Ph.D Thesis

Ph.D StudentHadad Erez
SubjectArchitectures for Fault-Tolerant Middleware Services
DepartmentDepartment of Computer Science
Supervisor PROF. Roy Friedman


Middleware-based distributed computing is the key technique for constructing enterprise-scale software systems, both now and in the foreseeable future, for reasons such as flexibility, component re-usability and abstraction of low-level component interaction.

Partial failures are a fundamental problem in distributed systems, arising from the actual distribution of system functions among multiple components that can fail independently of one another. In the context of middleware client-server interaction, such failures might disrupt the service provided to clients, which is undesirable, especially for mission-critical applications. Hence, our initial research problem focuses on adding fault-tolerance capabilities to the middleware as a generic method for constructing highly-available middleware services.

In this thesis we present FTS, a CORBA Fault-Tolerance Service that operates through active replication of objects. FTS embodies a novel approach at solving our research problem, called the object-apdator approach. In essence, this new approach melds together qualities of preceding techniques, resulting in a unique combination of portability, interoperability, performance and simplicity. Furthermore, through FTS we provide constructive criticism of the Fault-Tolerant CORBA (FT-CORBA) standard, which aims to be a comprehensive solution to the above problem. Last, we study the performance of FTS, and deduce general limitations of CORBA's ability to support sophisticated high-level services.

As additional contributions, we study a couple of aspects of FTS operation that have general relevance to middleware services and/or state machine replication. First, we focus on applying batching (or packing) of multiple requests into a single ABCAST message as a technique to boost its throughput, and consequently the throughput of an active replication service that uses it. We observe that maintaining good throughput using ABCAST protocols under varying client request rates involves adapting the batching threshold with the request rate. Consequently, we provide two variants of an adaptive batching mechanism and show their advantage compared to classic fixed-threshold batching mechanisms.

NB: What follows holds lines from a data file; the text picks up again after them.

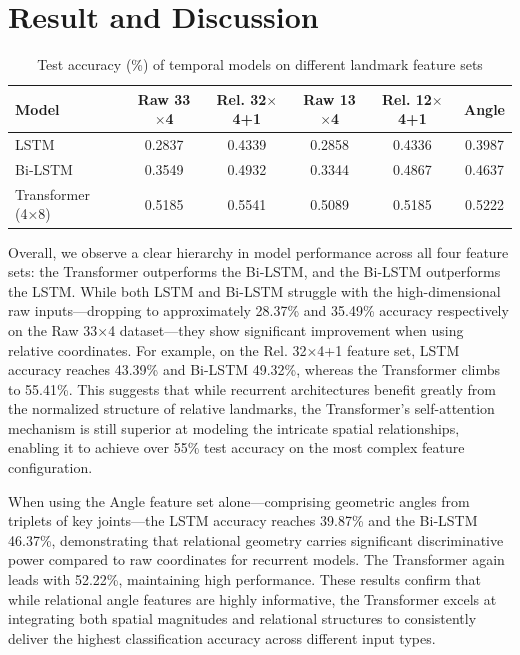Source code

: \documentclass[journal,onecolumn, 11pt]{IEEEtran}
\begin{document}
\section{Result and Discussion}
\begin{table}[H]
\centering
\caption{Test accuracy (\%) of temporal models on different landmark feature sets}
\label{tab:accuracy-spatial-models}
\begin{tabular}{l c c c c c}
\hline
\textbf{Model}      & \textbf{Raw 33$\times$4} & \textbf{Rel. 32$\times$4+1} & \textbf{Raw 13$\times$4} & \textbf{Rel. 12$\times$4+1} & \textbf{Angle} \\
\hline
LSTM                & 0.2837                   & 0.4339                      & 0.2858                   & 0.4336                      & 0.3987        \\
Bi‐LSTM             & 0.3549                   & 0.4932                      & 0.3344                   & 0.4867                      & 0.4637        \\
Transformer (4×8)   & 0.5185                   & 0.5541                      & 0.5089                   & 0.5185                      & 0.5222        \\
\hline
\end{tabular}
\end{table}

Overall, we observe a clear hierarchy in model performance across all four feature sets: the Transformer outperforms the Bi‐LSTM, and the Bi‐LSTM outperforms the LSTM. While both LSTM and Bi-LSTM struggle with the high-dimensional raw inputs—dropping to approximately 28.37\% and 35.49\% accuracy respectively on the Raw 33×4 dataset—they show significant improvement when using relative coordinates. For example, on the Rel. 32×4+1 feature set, LSTM accuracy reaches 43.39\% and Bi-LSTM 49.32\%, whereas the Transformer climbs to 55.41\%. This suggests that while recurrent architectures benefit greatly from the normalized structure of relative landmarks, the Transformer’s self-attention mechanism is still superior at modeling the intricate spatial relationships, enabling it to achieve over 55\% test accuracy on the most complex feature configuration.

When using the Angle feature set alone—comprising geometric angles from triplets of key joints—the LSTM accuracy reaches 39.87\% and the Bi‐LSTM 46.37\%, demonstrating that relational geometry carries significant discriminative power compared to raw coordinates for recurrent models. The Transformer again leads with 52.22\%, maintaining high performance. These results confirm that while relational angle features are highly informative, the Transformer excels at integrating both spatial magnitudes and relational structures to consistently deliver the highest classification accuracy across different input types.
\end{document}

Last, we present a scheme for reducing the memory footprint of replication services such as FTS and FT-CORBA compliant systems. One of the largest memory-consuming components is the reply cache, which is used for maintaining at-most once semantics of request execution. We show how to apply Selective Acknowledgments (SACKs) to speed up cache purging beyond its time-based expiration mechanism, in a way that matches FTS's client-to-single-server interaction. This technique can also be applied to many types of passive replication systems as well. We further test this technique and show its effectiveness.